As part of School Board Recognition Month, Superintendent Dr. Glenn Maleyko took time at the January 13, 2020 School Board meeting to thank the Trustees for their service to the community. 

“On behalf of our students, staff and community, I would like to thank our board trustees for their enduring dedication to public education. As superintendent, I truly appreciate the diversity of experience and the professionalism this group of trustees brings to the table.  They are very knowledgeable about the workings of our district and the latest issues impacting education,” said Superintendent Dr. Glenn Maleyko.

School Board members in Dearborn develop policies and make tough decisions that help shape the future of the district.  They bear responsibility for the third largest district in Michigan with an annual budget of more than $220 million, an enrollment of almost 21,000 students, and 2,700 employees working in 34 buildings. 

In addition, Dearborn School Board trustees also serve as trustees for Henry Ford College. They are the only school board trustees in the state that also serve as trustees for a local college.  This dual responsibility means trustees spend twice the amount of time dedicated to serving the community. They evaluate both the superintendent and college president, attend twice the number of meetings, and must keep abreast of issues, laws, and legislation impacting both grades P-12 and the college.

Superintendent Maleyko added, “I have worked with them this past year on several important projects including the renewal of our strategic plan, budget planning for the 19-20 school year, and most importantly addressing our infrastructure and capacity needs that ultimately led to the bond proposal this past November.

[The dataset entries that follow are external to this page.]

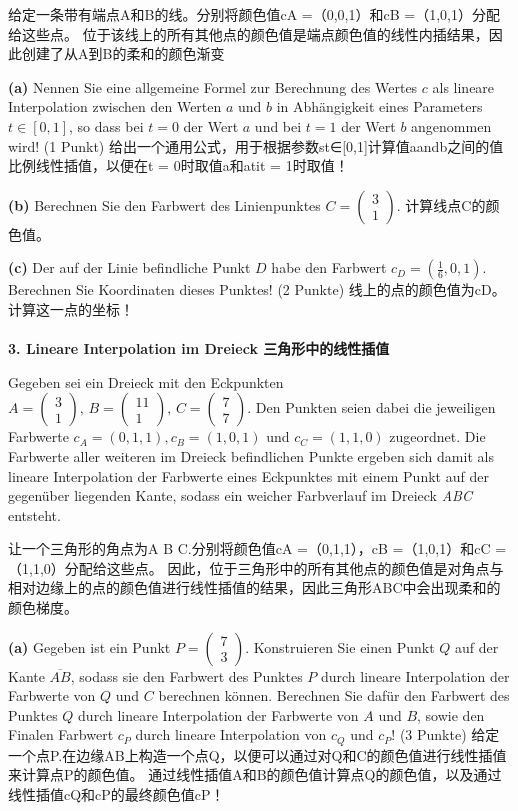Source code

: \documentclass[fleqn]{article}
\begin{document}
给定一条带有端点A和B的线。分别将颜色值cA =（0,0,1）和cB =（1,0,1）分配给这些点。 位于该线上的所有其他点的颜色值是端点颜色值的线性内插结果，因此创建了从A到B的柔和的颜色渐变

\indent\textbf{(a)} Nennen Sie eine allgemeine Formel zur Berechnung des Wertes $c$ als lineare Interpolation zwischen den Werten $a$ und $b$ in Abhängigkeit eines Parameters $t\in [0, 1]$, so dass bei $t = 0$ der Wert $a$ und bei $t = 1$ der Wert $b$ angenommen wird! (1 Punkt)
给出一个通用公式，用于根据参数st∈[0,1]计算值aandb之间的值比例线性插值，以便在t = 0时取值a和atit = 1时取值！

\indent\textbf{(b)} Berechnen Sie den Farbwert des Linienpunktes $C=\begin{pmatrix}
    3\\1
\end{pmatrix}$. 计算线点C的颜色值。

\indent\textbf{(c)} Der auf der Linie befindliche Punkt $D$ habe den Farbwert $c_D = (\frac{1}{6},0,1)$. Berechnen Sie Koordinaten dieses Punktes! (2 Punkte)
线上的点的颜色值为cD。 计算这一点的坐标！
\\
\\
\noindent\textbf{3. Lineare Interpolation im Dreieck 三角形中的线性插值}

Gegeben sei ein Dreieck mit den Eckpunkten $A=\begin{pmatrix}
    3\\1
\end{pmatrix},\,B=\begin{pmatrix}
    11\\1
\end{pmatrix},\,C=\begin{pmatrix}
    7\\7
\end{pmatrix}$. Den Punkten seien dabei die jeweiligen Farbwerte $c_A = (0, 1, 1), c_B = (1, 0, 1)$ und $c_C = (1, 1, 0)$ zugeordnet.
 Die Farbwerte aller weiteren im Dreieck befindlichen Punkte ergeben sich damit als lineare Interpolation der Farbwerte eines Eckpunktes mit einem Punkt auf der gegenüber liegenden Kante, sodass ein weicher Farbverlauf im Dreieck \textit{ABC} entsteht.

让一个三角形的角点为A B C.分别将颜色值cA =（0,1,1），cB =（1,0,1）和cC =（1,1,0）分配给这些点。 因此，位于三角形中的所有其他点的颜色值是对角点与相对边缘上的点的颜色值进行线性插值的结果，因此三角形ABC中会出现柔和的颜色梯度。

\indent\textbf{(a)} Gegeben ist ein Punkt $P=\begin{pmatrix}
    7\\3
\end{pmatrix}$. Konstruieren Sie einen Punkt $Q$ auf der Kante $\overline{AB}$, sodass sie den Farbwert des Punktes $P$ durch lineare Interpolation der Farbwerte von $Q$ und $C$ berechnen können. Berechnen Sie dafür den Farbwert des Punktes $Q$ durch lineare Interpolation der Farbwerte von $A$ und $B$, sowie den Finalen Farbwert $c_P$ durch lineare Interpolation von $c_Q$ und $c_P$! (3 Punkte)
给定一个点P.在边缘AB上构造一个点Q，以便可以通过对Q和C的颜色值进行线性插值来计算点P的颜色值。 通过线性插值A和B的颜色值计算点Q的颜色值，以及通过线性插值cQ和cP的最终颜色值cP！
\end{document}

Although the outcome of the election was not favorable, the board did a tremendous amount of work providing leadership throughout the entire process leading up to and during the bond campaign.  I look forward to continuing that work as we move forward to develop a modified plan. “ 

The board began the calendar year with a brief organizational meeting to select new officers.  Those appointments include Hussein Berry as president, Jim Thorpe as vice president, Mary Lane as Secretary and Roxanne McDonald as treasurer.  Trustee Mary Petlichkoff was given an honorary gavel to commemorate her service last year as School Board President.

Below are your Dearborn Public Schools trustees for 2020.  Four terms will expire by the end of the year and will be part of the November ballot.

Trustee Roxanne McDonald has served six years on the board after being elected in November 2011.  She did not serve in 2017 and 2018, but was reelected in November 2018. Her current term expires at the end of 2024.

Trustee James Thorpe has served three years on the board after first being elected in November 2016 to a partial term.  He was reelected in November 2018 to a full term, which expires at the end of 2024.

Trustee Hussein Berry has served on the board for eight years.  He initially served from 2010 to 2014 and was elected again in November 2016 to a term which lasts through 2022.

Trustee Mary Lane was first elected to the board in November 1999, but did not serve in 2008.  She has 18 years of board experience, and her current term expires at the end of 2020.

Trustee Michael Meade was elected in November 2014 and has five years of board experience.  His current term expires at the end of 2020.

Trustee Mary Petlichkoff has served on the board nine years.  She was first elected in 2006 and served from 2007 to 2010.  She returned to the board after being elected again in November 2014.  Her current term expires at the end of 2020.

Trustee Adel Mozip was appointed to the board in April 2019.  He will serve until elections are certified in November, when the winning candidate for the partial term will join to board to fill the remaining two years of the seat vacated by Fadwa Hammoud. The Dearborn Board of Education, and the hundreds like it across the state, preserves public education, the core of the United States democracy. They ensure that decisions on school programming are made by people elected to represent the community’s values, culture and circumstances.  They are citizens whose decisions affect students and build the local community.